[Stored data]
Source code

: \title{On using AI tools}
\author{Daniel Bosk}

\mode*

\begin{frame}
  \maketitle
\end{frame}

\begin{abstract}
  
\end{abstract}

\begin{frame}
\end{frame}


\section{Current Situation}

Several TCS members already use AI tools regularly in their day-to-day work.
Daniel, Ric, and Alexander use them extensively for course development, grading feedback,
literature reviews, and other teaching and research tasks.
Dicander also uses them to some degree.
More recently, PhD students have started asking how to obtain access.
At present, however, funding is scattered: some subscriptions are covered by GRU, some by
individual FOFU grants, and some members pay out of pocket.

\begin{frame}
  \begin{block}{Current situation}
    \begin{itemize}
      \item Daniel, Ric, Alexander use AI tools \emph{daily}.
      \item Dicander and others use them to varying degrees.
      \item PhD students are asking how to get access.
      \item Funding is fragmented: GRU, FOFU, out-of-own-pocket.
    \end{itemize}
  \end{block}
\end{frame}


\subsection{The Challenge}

...

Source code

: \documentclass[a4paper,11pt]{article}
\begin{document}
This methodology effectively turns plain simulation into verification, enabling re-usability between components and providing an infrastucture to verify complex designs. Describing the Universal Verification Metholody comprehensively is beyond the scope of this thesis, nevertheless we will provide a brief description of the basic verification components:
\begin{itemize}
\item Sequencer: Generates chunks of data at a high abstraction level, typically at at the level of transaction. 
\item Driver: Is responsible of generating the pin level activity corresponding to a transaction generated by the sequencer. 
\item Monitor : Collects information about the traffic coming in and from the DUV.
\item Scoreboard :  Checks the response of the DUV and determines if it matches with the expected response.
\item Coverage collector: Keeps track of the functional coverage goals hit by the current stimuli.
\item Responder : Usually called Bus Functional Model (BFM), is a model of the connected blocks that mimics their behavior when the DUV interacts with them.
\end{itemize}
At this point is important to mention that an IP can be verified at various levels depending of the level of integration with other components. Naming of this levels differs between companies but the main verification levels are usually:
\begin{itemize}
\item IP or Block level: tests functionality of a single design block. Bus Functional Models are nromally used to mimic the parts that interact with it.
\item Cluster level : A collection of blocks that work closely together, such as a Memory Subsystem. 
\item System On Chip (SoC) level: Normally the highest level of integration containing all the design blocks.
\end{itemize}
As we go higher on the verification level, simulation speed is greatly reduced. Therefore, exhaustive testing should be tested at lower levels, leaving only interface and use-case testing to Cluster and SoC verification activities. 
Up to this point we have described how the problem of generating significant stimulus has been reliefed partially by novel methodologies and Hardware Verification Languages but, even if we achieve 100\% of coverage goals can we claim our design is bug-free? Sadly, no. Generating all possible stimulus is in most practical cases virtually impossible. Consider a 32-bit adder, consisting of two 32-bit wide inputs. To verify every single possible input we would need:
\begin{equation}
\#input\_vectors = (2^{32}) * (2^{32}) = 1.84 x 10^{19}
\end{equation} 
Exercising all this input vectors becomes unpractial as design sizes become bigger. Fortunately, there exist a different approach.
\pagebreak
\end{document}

### Work instructions
Check each line above for the string "generating" and copy those that have it.

### Exercise output
\item Driver: Is responsible of generating the pin level activity corresponding to a transaction generated by the sequencer. 
Up to this point we have described how the problem of generating significant stimulus has been reliefed partially by novel methodologies and Hardware Verification Languages but, even if we achieve 100\% of coverage goals can we claim our design is bug-free? Sadly, no. Generating all possible stimulus is in most practical cases virtually impossible. Consider a 32-bit adder, consisting of two 32-bit wide inputs. To verify every single possible input we would need:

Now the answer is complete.